■ **PROVIDED RECORDS**
++++++
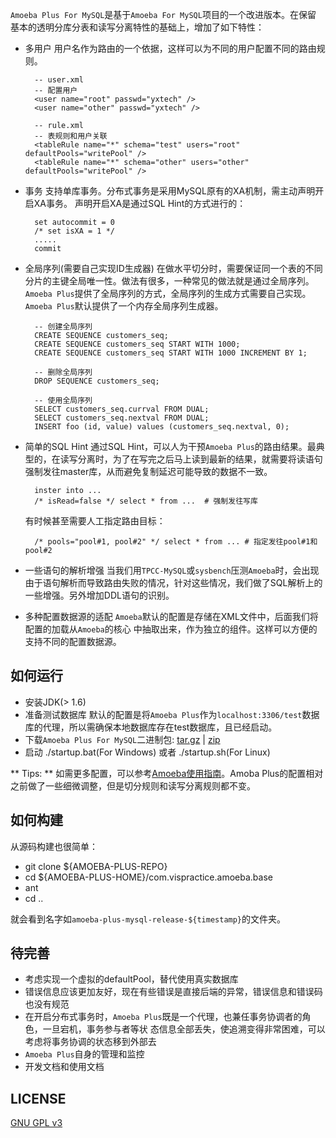 
`Amoeba Plus For MySQL`是基于`Amoeba For MySQL`项目的一个改进版本。在保留
基本的透明分库分表和读写分离特性的基础上，增加了如下特性：

- 多用户
  用户名作为路由的一个依据，这样可以为不同的用户配置不同的路由规则。

        -- user.xml
        -- 配置用户
        <user name="root" passwd="yxtech" />
        <user name="other" passwd="yxtech" />

        -- rule.xml
        -- 表规则和用户关联
        <tableRule name="*" schema="test" users="root" defaultPools="writePool" />
        <tableRule name="*" schema="other" users="other" defaultPools="writePool" />

- 事务
  支持单库事务。分布式事务是采用MySQL原有的XA机制，需主动声明开启XA事务。
  声明开启XA是通过SQL Hint的方式进行的：

        set autocommit = 0
        /* set isXA = 1 */
        .....
        commit

- 全局序列(需要自己实现ID生成器)
  在做水平切分时，需要保证同一个表的不同分片的主键全局唯一性。做法有很多，一种常见的做法就是通过全局序列。`Amoeba Plus`提供了全局序列的方式，全局序列的生成方式需要自己实现。`Amoeba Plus`默认提供了一个内存全局序列生成器。

        -- 创建全局序列
        CREATE SEQUENCE customers_seq;
        CREATE SEQUENCE customers_seq START WITH 1000;
        CREATE SEQUENCE customers_seq START WITH 1000 INCREMENT BY 1;

        -- 删除全局序列
        DROP SEQUENCE customers_seq;

        -- 使用全局序列
        SELECT customers_seq.currval FROM DUAL;
        SELECT customers_seq.nextval FROM DUAL;
        INSERT foo (id, value) values (customers_seq.nextval, 0);

- 简单的SQL Hint
  通过SQL Hint，可以人为干预`Amoeba Plus`的路由结果。最典型的，在读写分离时，为了在写完之后马上读到最新的结果，就需要将读语句强制发往master库，从而避免复制延迟可能导致的数据不一致。

        inster into ...
        /* isRead=false */ select * from ...  # 强制发往写库

   有时候甚至需要人工指定路由目标：

        /* pools="pool#1, pool#2" */ select * from ... # 指定发往pool#1和pool#2

- 一些语句的解析增强
  当我们用`TPCC-MySQL`或`sysbench`压测`Amoeba`时，会出现由于语句解析而导致路由失败的情况，针对这些情况，我们做了SQL解析上的一些增强。另外增加DDL语句的识别。

- 多种配置数据源的适配
  `Amoeba`默认的配置是存储在XML文件中，后面我们将配置的加载从`Amoeba`的核心
  中抽取出来，作为独立的组件。这样可以方便的支持不同的配置数据源。

## 如何运行 ##

- 安装JDK(> 1.6)
- 准备测试数据库
  默认的配置是将`Amoeba Plus`作为`localhost:3306/test`数据库的代理，所以需确保本地数据库存在test数据库，且已经启动。
- 下载`Amoeba Plus For MySQL`二进制包: [tar.gz](https://github.com/vispractice/Amoeba-Plus-For-MySQL/blob/master/release/amoeba-plus-mysql-1.0-RC1.tar.gz "tar.gz") | [zip](https://github.com/vispractice/Amoeba-Plus-For-MySQL/blob/master/release/amoeba-plus-mysql-1.0-RC1.zip)
- 启动
  ./startup.bat(For Windows)
  或者
  ./startup.sh(For Linux)

** Tips: ** 如需更多配置，可以参考[Amoeba使用指南](http://docs.hexnova.com/amoeba/ "Amoeba使用指南")。Amoba Plus的配置相对之前做了一些细微调整，但是切分规则和读写分离规则都不变。

## 如何构建 ##

从源码构建也很简单：

- git clone ${AMOEBA-PLUS-REPO}
- cd ${AMOEBA-PLUS-HOME}/com.vispractice.amoeba.base
- ant
- cd ..

就会看到名字如`amoeba-plus-mysql-release-${timestamp}`的文件夹。

## 待完善  ##
- 考虑实现一个虚拟的defaultPool，替代使用真实数据库
- 错误信息应该更加友好，现在有些错误是直接后端的异常，错误信息和错误码也没有规范
- 在开启分布式事务时，`Amoeba Plus`既是一个代理，也兼任事务协调者的角色，一旦宕机，事务参与者等状  态信息全部丢失，使追溯变得非常困难，可以考虑将事务协调的状态移到外部去
- `Amoeba Plus`自身的管理和监控
- 开发文档和使用文档

## LICENSE ##
[GNU GPL v3](http://www.gnu.org/licenses/gpl.html "GNU GPL v3")


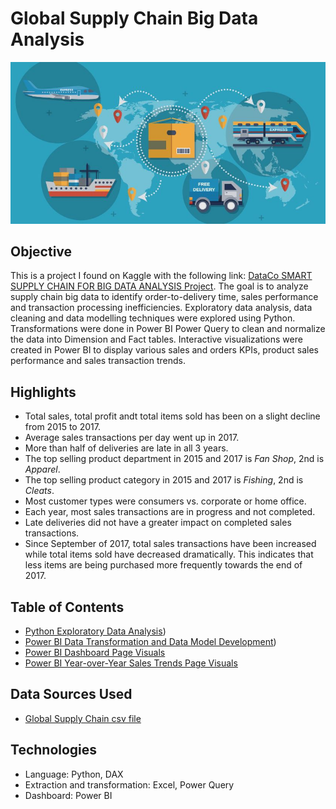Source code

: # Global Supply Chain Big Data Analysis

![Sales Profit Trend Chart](https://github.com/danvuk567/Global-Supply-Chain-Analysis/blob/main/images/Global_Supply_Chain.jpg?raw=true)

## **Objective** ##

This is a project I found on Kaggle with the following link: [DataCo SMART SUPPLY CHAIN FOR BIG DATA ANALYSIS Project](https://www.kaggle.com/datasets/shashwatwork/dataco-smart-supply-chain-for-big-data-analysis). The goal is to analyze supply chain big data to identify order-to-delivery time, sales performance and transaction processing inefficiencies. Exploratory data analysis, data cleaning and data modelling techniques were explored using Python. Transformations were done in Power BI Power Query to clean and normalize the data into Dimension and Fact tables. Interactive visualizations were created in Power BI to display various sales and orders KPIs, product sales performance and sales transaction trends.

## **Highlights** ##

* Total sales, total profit andt total items sold has been on a slight decline from 2015 to 2017.
* Average sales transactions per day went up in 2017.
* More than half of deliveries are late in all 3 years.
* The top selling product department in 2015 and 2017 is *Fan Shop*, 2nd is *Apparel*.
* The top selling product category in 2015 and 2017 is *Fishing*, 2nd is *Cleats*.
* Most customer types were consumers vs. corporate or home office.
* Each year, most sales transactions are in progress and not completed.
* Late deliveries did not have a greater impact on completed sales transactions.
* Since September of 2017, total sales transactions have been increased while total items sold have decreased dramatically.
  This indicates that less items are being purchased more frequently towards the end of 2017.

## **Table of Contents** ##

- [Python Exploratory Data Analysis](https://github.com/danvuk567/Global-Supply-Chain-Analysis/blob/main/Python-Supply-Chain-Data-Exploration/readme.md))
- [Power BI Data Transformation and Data Model Development](https://github.com/danvuk567/Global-Supply-Chain-Analysis/tree/main/Power_BI-Supply-Chain-Data-Transformation-and-Data-Model-Development/readme.md))
- [Power BI Dashboard Page Visuals](https://github.com/danvuk567/Global-Supply-Chain-Analysis/tree/main/Power_BI-Supply-Chain-Dashboard-Page-Visuals/readme.md)
- [Power BI Year-over-Year Sales Trends Page Visuals](https://github.com/danvuk567/Global-Supply-Chain-Analysis/tree/main/Power_BI-Supply-Chain_YoY-Sales_Trends-Page/readme.md)

## **Data Sources Used** ##

- [Global Supply Chain csv file](https://data.mendeley.com/datasets/8gx2fvg2k6/5/files/72784be5-36d3-44fe-b75d-0edbf1999f65/DataCoSupplyChainDataset.csv)
  
## **Technologies** ##

- Language: Python, DAX
- Extraction and transformation: Excel, Power Query
- Dashboard: Power BI
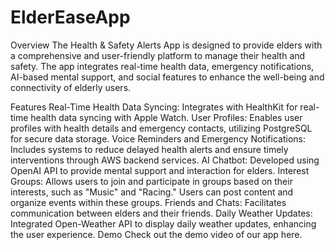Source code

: # ElderEaseApp
Overview
The Health & Safety Alerts App is designed to provide elders with a comprehensive and user-friendly platform to manage their health and safety. The app integrates real-time health data, emergency notifications, AI-based mental support, and social features to enhance the well-being and connectivity of elderly users.

Features
Real-Time Health Data Syncing: Integrates with HealthKit for real-time health data syncing with Apple Watch.
User Profiles: Enables user profiles with health details and emergency contacts, utilizing PostgreSQL for secure data storage.
Voice Reminders and Emergency Notifications: Includes systems to reduce delayed health alerts and ensure timely interventions through AWS backend services.
AI Chatbot: Developed using OpenAI API to provide mental support and interaction for elders.
Interest Groups: Allows users to join and participate in groups based on their interests, such as "Music" and "Racing." Users can post content and organize events within these groups.
Friends and Chats: Facilitates communication between elders and their friends.
Daily Weather Updates: Integrated Open-Weather API to display daily weather updates, enhancing the user experience.
Demo
Check out the demo video of our app here.
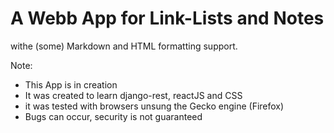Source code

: # A Webb App for Link-Lists and Notes
withe (some) Markdown and HTML formatting support.

Note:
- This App is in creation
- It was created to learn django-rest, reactJS and CSS
- it was tested with browsers unsung the Gecko engine (Firefox)
- Bugs can occur, security is not guaranteed
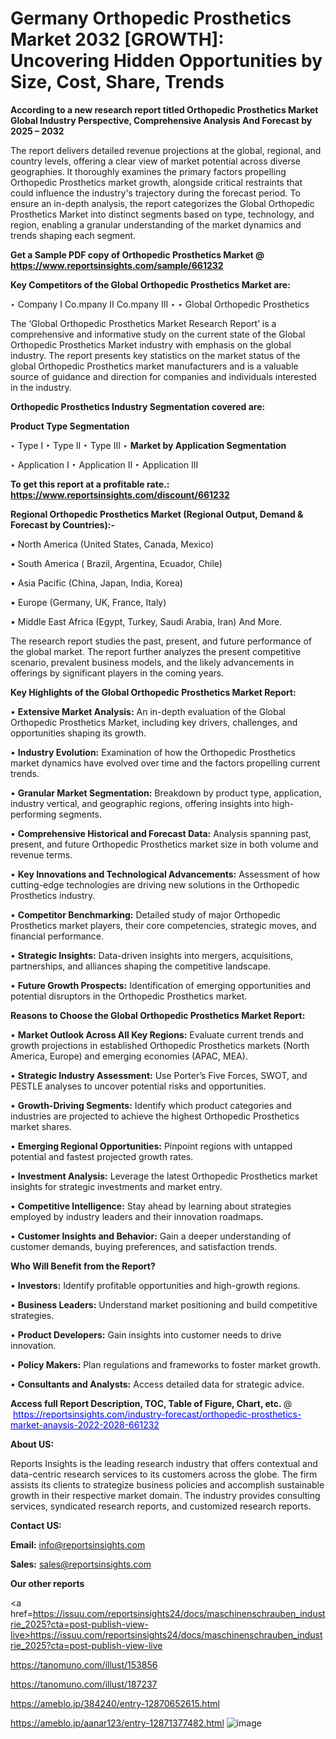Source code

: # Germany Orthopedic Prosthetics Market 2032 [GROWTH]: Uncovering Hidden Opportunities by Size, Cost, Share, Trends

<strong>According to a new research report titled Orthopedic Prosthetics Market Global Industry Perspective, Comprehensive Analysis And Forecast by 2025 – 2032</strong>

The report delivers detailed revenue projections at the global, regional, and country levels, offering a clear view of market potential across diverse geographies. It thoroughly examines the primary factors propelling Orthopedic Prosthetics market growth, alongside critical restraints that could influence the industry's trajectory during the forecast period. To ensure an in-depth analysis, the report categorizes the Global Orthopedic Prosthetics Market into distinct segments based on type, technology, and region, enabling a granular understanding of the market dynamics and trends shaping each segment.

<strong>Get a Sample PDF copy of Orthopedic Prosthetics Market </strong><strong>@<a href=https://www.reportsinsights.com/sample/661232 style=color:#0000ff;> https://www.reportsinsights.com/sample/661232</a></strong></font>

<strong>Key Competitors of the Global Orthopedic Prosthetics Market are:</strong>

‣ Company I Co.mpany II Co.mpany III
‣ 
‣ Global Orthopedic Prosthetics

The ‘Global Orthopedic Prosthetics Market Research Report’ is a comprehensive and informative study on the current state of the Global Orthopedic Prosthetics Market industry with emphasis on the global industry. The report presents key statistics on the market status of the global Orthopedic Prosthetics market manufacturers and is a valuable source of guidance and direction for companies and individuals interested in the industry.

<strong>Orthopedic Prosthetics Industry Segmentation covered are:</strong>

<strong>Product Type Segmentation</strong>

‣ Type I
‣ Type II
‣ Type III
‣ 
<strong>Market by Application Segmentation</strong>

‣ Application I
‣ Application II 
‣ Application III

<strong>To get this report at a profitable rate.: <a href=https://www.reportsinsights.com/discount/661232 style=color:#0000ff;>https://www.reportsinsights.com/discount/661232</a></strong></font>

<strong>Regional Orthopedic Prosthetics Market (Regional Output, Demand &amp; Forecast by Countries):-</strong>

• North America (United States, Canada, Mexico)

• South America ( Brazil, Argentina, Ecuador, Chile)

• Asia Pacific (China, Japan, India, Korea)

• Europe (Germany, UK, France, Italy)

• Middle East Africa (Egypt, Turkey, Saudi Arabia, Iran) And More.

The research report studies the past, present, and future performance of the global market. The report further analyzes the present competitive scenario, prevalent business models, and the likely advancements in offerings by significant players in the coming years.

<strong>Key Highlights of the Global Orthopedic Prosthetics Market Report:</strong>

• <strong>Extensive Market Analysis:</strong> An in-depth evaluation of the Global Orthopedic Prosthetics Market, including key drivers, challenges, and opportunities shaping its growth.

• <strong>Industry Evolution:</strong> Examination of how the Orthopedic Prosthetics market dynamics have evolved over time and the factors propelling current trends.

• <strong>Granular Market Segmentation:</strong> Breakdown by product type, application, industry vertical, and geographic regions, offering insights into high-performing segments.

• <strong>Comprehensive Historical and Forecast Data:</strong> Analysis spanning past, present, and future Orthopedic Prosthetics market size in both volume and revenue terms.

• <strong>Key Innovations and Technological Advancements:</strong> Assessment of how cutting-edge technologies are driving new solutions in the Orthopedic Prosthetics industry.

• <strong>Competitor Benchmarking:</strong> Detailed study of major Orthopedic Prosthetics market players, their core competencies, strategic moves, and financial performance.

• <strong>Strategic Insights:</strong> Data-driven insights into mergers, acquisitions, partnerships, and alliances shaping the competitive landscape.

• <strong>Future Growth Prospects:</strong> Identification of emerging opportunities and potential disruptors in the Orthopedic Prosthetics market.

<strong>Reasons to Choose the Global Orthopedic Prosthetics Market Report:</strong>

• <strong>Market Outlook Across All Key Regions:</strong> Evaluate current trends and growth projections in established Orthopedic Prosthetics markets (North America, Europe) and emerging economies (APAC, MEA).

• <strong>Strategic Industry Assessment:</strong> Use Porter’s Five Forces, SWOT, and PESTLE analyses to uncover potential risks and opportunities.

• <strong>Growth-Driving Segments:</strong> Identify which product categories and industries are projected to achieve the highest Orthopedic Prosthetics market shares.

• <strong>Emerging Regional Opportunities:</strong> Pinpoint regions with untapped potential and fastest projected growth rates.

• <strong>Investment Analysis:</strong> Leverage the latest Orthopedic Prosthetics market insights for strategic investments and market entry.

• <strong>Competitive Intelligence:</strong> Stay ahead by learning about strategies employed by industry leaders and their innovation roadmaps.

• <strong>Customer Insights and Behavior:</strong> Gain a deeper understanding of customer demands, buying preferences, and satisfaction trends.

<strong>Who Will Benefit from the Report?</strong>

• <strong>Investors:</strong> Identify profitable opportunities and high-growth regions.

• <strong>Business Leaders:</strong> Understand market positioning and build competitive strategies.

• <strong>Product Developers:</strong> Gain insights into customer needs to drive innovation.

• <strong>Policy Makers:</strong> Plan regulations and frameworks to foster market growth.

• <strong>Consultants and Analysts:</strong> Access detailed data for strategic advice.
</ul>
<strong>Access full Report Description, TOC, Table of Figure, Chart, etc. </strong>@  <a href=https://reportsinsights.com/industry-forecast/orthopedic-prosthetics-market-anaysis-2022-2028-661232 style=color:#0000ff;>https://reportsinsights.com/industry-forecast/orthopedic-prosthetics-market-anaysis-2022-2028-661232</a></font>

<strong><strong>About US</strong>:</strong>

Reports Insights is the leading research industry that offers contextual and data-centric research services to its customers across the globe. The firm assists its clients to strategize business policies and accomplish sustainable growth in their respective market domain. The industry provides consulting services, syndicated research reports, and customized research reports.

<strong>Contact US:</strong>

<p class=""""><b>Email:</b> <a href=mailto:info@reportsinsights.com>info@reportsinsights.com</a></p>
<p class=""""><b>Sales:</b> <a href=mailto:sales@reportsinsights.com>sales@reportsinsights.com</a></p>

<strong>Our other reports</strong>

<a href=https://issuu.com/reportsinsights24/docs/maschinenschrauben_industrie_2025?cta=post-publish-view-live>https://issuu.com/reportsinsights24/docs/maschinenschrauben_industrie_2025?cta=post-publish-view-live</a>

<a href=https://tanomuno.com/illust/153856>https://tanomuno.com/illust/153856</a>

<a href=https://tanomuno.com/illust/187237>https://tanomuno.com/illust/187237</a>

<a href=https://ameblo.jp/384240/entry-12870652615.html>https://ameblo.jp/384240/entry-12870652615.html</a>

<a href=https://ameblo.jp/aanar123/entry-12871377482.html>https://ameblo.jp/aanar123/entry-12871377482.html</a>
![image](https://github.com/user-attachments/assets/537ef443-6539-41d2-a7fc-837e30f2a47f)
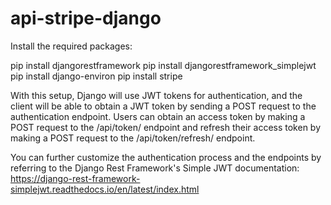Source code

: # api-stripe-django
Install the required packages:

pip install djangorestframework
pip install djangorestframework_simplejwt
pip install django-environ
pip install stripe

With this setup, Django will use JWT tokens for authentication, and the client will be able to obtain a JWT token by sending a POST request to the authentication endpoint.
Users can obtain an access token by making a POST request to the /api/token/ endpoint and refresh their access token by making a POST request to the /api/token/refresh/ endpoint.

You can further customize the authentication process and the endpoints by referring to the Django Rest Framework's Simple JWT documentation: https://django-rest-framework-simplejwt.readthedocs.io/en/latest/index.html
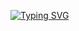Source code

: [![Typing SVG](https://readme-typing-svg.demolab.com?font=Fira+Code&pause=1000&width=435&lines=Hi!+It's+nice+to+have+you+here)](https://git.io/typing-svg)

<!--
**reiguy77/reiguy77** is a ✨ _special_ ✨ repository because its `README.md` (this file) appears on your GitHub profile.

Here are some ideas to get you started:

- 🔭 I’m currently working on ...
- 🌱 I’m currently learning ...
- 👯 I’m looking to collaborate on ...
- 🤔 I’m looking for help with ...
- 💬 Ask me about ...
- 📫 How to reach me: ...
- 😄 Pronouns: ...
- ⚡ Fun fact: ...
-->
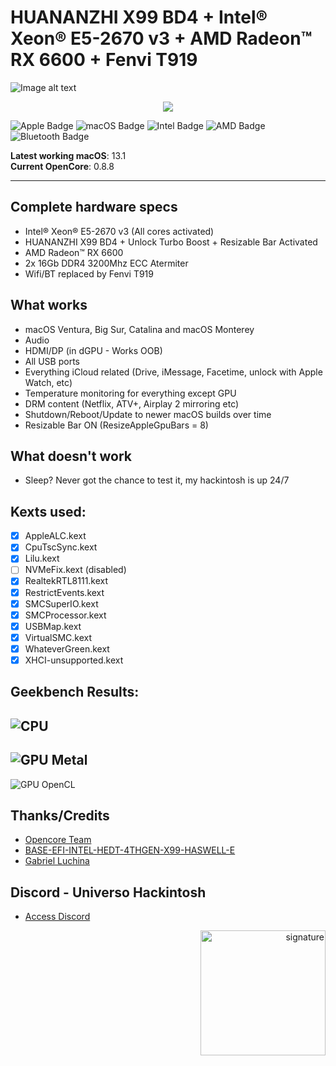 # HUANANZHI X99 BD4 + Intel® Xeon® E5-2670 v3 + AMD Radeon™ RX 6600 + Fenvi T919

![Image alt text](/Images/1.png)

<div align="center">
<img src="./Images/4.png">
</div>

![Apple Badge](https://img.shields.io/badge/Apple-000?logo=apple&logoColor=fff&style=flat)
![macOS Badge](https://img.shields.io/badge/macOS-000?logo=macos&logoColor=fff&style=flat)
![Intel Badge](https://img.shields.io/badge/Intel-0071C5?logo=intel&logoColor=fff&style=flat)
![AMD Badge](https://img.shields.io/badge/AMD-ED1C24?logo=amd&logoColor=fff&style=flat)
![Bluetooth Badge](https://img.shields.io/badge/Bluetooth-0082FC?logo=bluetooth&logoColor=fff&style=flat)

**Latest working macOS**: 13.1
<br>
**Current OpenCore**: 0.8.8

---

## Complete hardware specs
- Intel® Xeon® E5-2670 v3 (All cores activated)
- HUANANZHI X99 BD4 + Unlock Turbo Boost + Resizable Bar Activated
- AMD Radeon™ RX 6600
- 2x 16Gb DDR4 3200Mhz ECC Atermiter
- Wifi/BT replaced by Fenvi T919

## What works
- macOS Ventura, Big Sur, Catalina and macOS Monterey
- Audio
- HDMI/DP (in dGPU - Works OOB)
- All USB ports
- Everything iCloud related (Drive, iMessage, Facetime, unlock with Apple Watch, etc)
- Temperature monitoring for everything except GPU
- DRM content (Netflix, ATV+, Airplay 2 mirroring etc)
- Shutdown/Reboot/Update to newer macOS builds over time
- Resizable Bar ON (ResizeAppleGpuBars = 8)

## What doesn't work
- Sleep? Never got the chance to test it, my hackintosh is up 24/7

## Kexts used:
- [x] AppleALC.kext
- [x] CpuTscSync.kext
- [x] Lilu.kext
- [ ] NVMeFix.kext (disabled)
- [x] RealtekRTL8111.kext
- [x] RestrictEvents.kext
- [x] SMCSuperIO.kext
- [x] SMCProcessor.kext
- [x] USBMap.kext
- [x] VirtualSMC.kext
- [x] WhateverGreen.kext
- [x] XHCI-unsupported.kext

## Geekbench Results:
![CPU](/Benchmark/CPU-Benchmark.png)
---
![GPU Metal](/Benchmark/GPU-Benchmark-Metal.png)
---
![GPU OpenCL](/Benchmark/GPU-Benchmark-OpenCL.png)

## Thanks/Credits
- [Opencore Team](https://dortania.github.io/getting-started/)
- [BASE-EFI-INTEL-HEDT-4THGEN-X99-HASWELL-E](https://github.com/luchina-gabriel/BASE-EFI-INTEL-HEDT-4THGEN-X99-HASWELL-E)
- [Gabriel Luchina](https://github.com/luchina-gabriel)

## Discord - Universo Hackintosh
- [Access Discord](https://discord.universohackintosh.com.br)


<div align="right">
<img src="./Images/vncsmnl.gif" alt="signature" width="200">
</div>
++++++
■ **WORK TASK**
Output exactly the lines above that lie between the line with "Check out the demo video of our app here." and the line with "Cost, Share, Trends", those two lines included, and no pictures.

■ **YOUR RESPONSE**
Check out the demo video of our app here.
Source code

: # A Webb App for Link-Lists and Notes
withe (some) Markdown and HTML formatting support.

Note:
- This App is in creation
- It was created to learn django-rest, reactJS and CSS
- it was tested with browsers unsung the Gecko engine (Firefox)
- Bugs can occur, security is not guaranteed
Source code

: # Germany Orthopedic Prosthetics Market 2032 [GROWTH]: Uncovering Hidden Opportunities by Size, Cost, Share, Trends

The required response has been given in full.